Penyakit yang disebabkan oleh kapang ini
menginfeksi hewan domestik, khususnya hewan ternak, anjing, kucing, hewan
peliharaan kecil seperti hamster dan kelinci percobaan bahkan semua mamalia dan
burung (Adzima et al., 2013). Hewan seperti
kucing dan anjing lebih rentan terkena dermatofitosis dalam kondisi rambut yang
tebal dan panjang, kondisi ini menjadikan predileksi yang cocok bagi tumbuhnya
fungi (Pohan & Adams, 2007).
Dalam bidang kedokteran hewan, penyakit fungi yang sering ditemukan menyerang
hewan peliharaan berupa ringworm.

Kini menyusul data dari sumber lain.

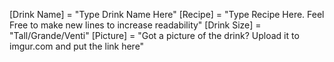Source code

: [Drink Name] = "Type Drink Name Here"
[Recipe] = "Type Recipe Here. Feel Free to make new lines to increase readability"
[Drink Size] = "Tall/Grande/Venti"
[Picture] = "Got a picture of the drink? Upload it to imgur.com and put the link here"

Infeksi ini dinamakan ringworm karena diduga
penyebabnya adalah worm dan karena gejalanya dimulai dengan adanya peradangan
pada permukaan kulit yang bila dibiarkan akan meluas secara melingkar seperti
cincin (Surekha et al., 2015).
Indonesia merupakan negara yang terletak di garis khatulistiwa dengan tingkat
kelembaban yang tinggi yang memungkinkan fungi akan dengan mudah untuk tumbuh (Kurniawati et al., 2017).
Terdapat dua jenis (genera) penyebab penyakit fungi
yang sering menular dari hewan ke manusia, yaitu Trichophyton sp. dan
Microspora sp. (Soeharsono, 2007).
Infeksi ini di Australia, kasus tinea capitis umumnya ditemukan menyerang pada
anak- anak kulit putih pada umur muda sampai menjelang umur akil-balik. Pada suku
Aborigin, tinea capitis ditemukan pula pada orang dewasa. Pada waktu terjadi
kasus ringworm pada sapi perah asal Australia di daerah Boyolali tahun 1980-an
mengakibatkan penularan terhadap beberapa pekerja di tempat tersebut (Soeharsono, 2007).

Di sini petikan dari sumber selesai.